(Records drawn from a dataset)
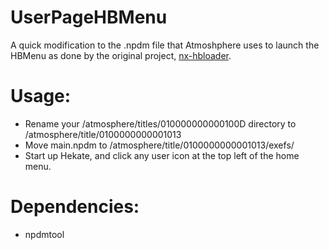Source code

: # UserPageHBMenu

A quick modification to the .npdm file that Atmoshphere uses to launch the HBMenu as done by the original project, [nx-hbloader](https://github.com/switchbrew/nx-hbloader).

# Usage:
- Rename your /atmosphere/titles/010000000000100D directory to /atmosphere/title/0100000000001013
- Move main.npdm to /atmosphere/title/0100000000001013/exefs/
- Start up Hekate, and click any user icon at the top left of the home menu.

# Dependencies:
- npdmtool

▸ What you should do: Which lines above carry the string "title"? Copy those lines.

▸ Answer to this task:
- Rename your /atmosphere/titles/010000000000100D directory to /atmosphere/title/0100000000001013
- Move main.npdm to /atmosphere/title/0100000000001013/exefs/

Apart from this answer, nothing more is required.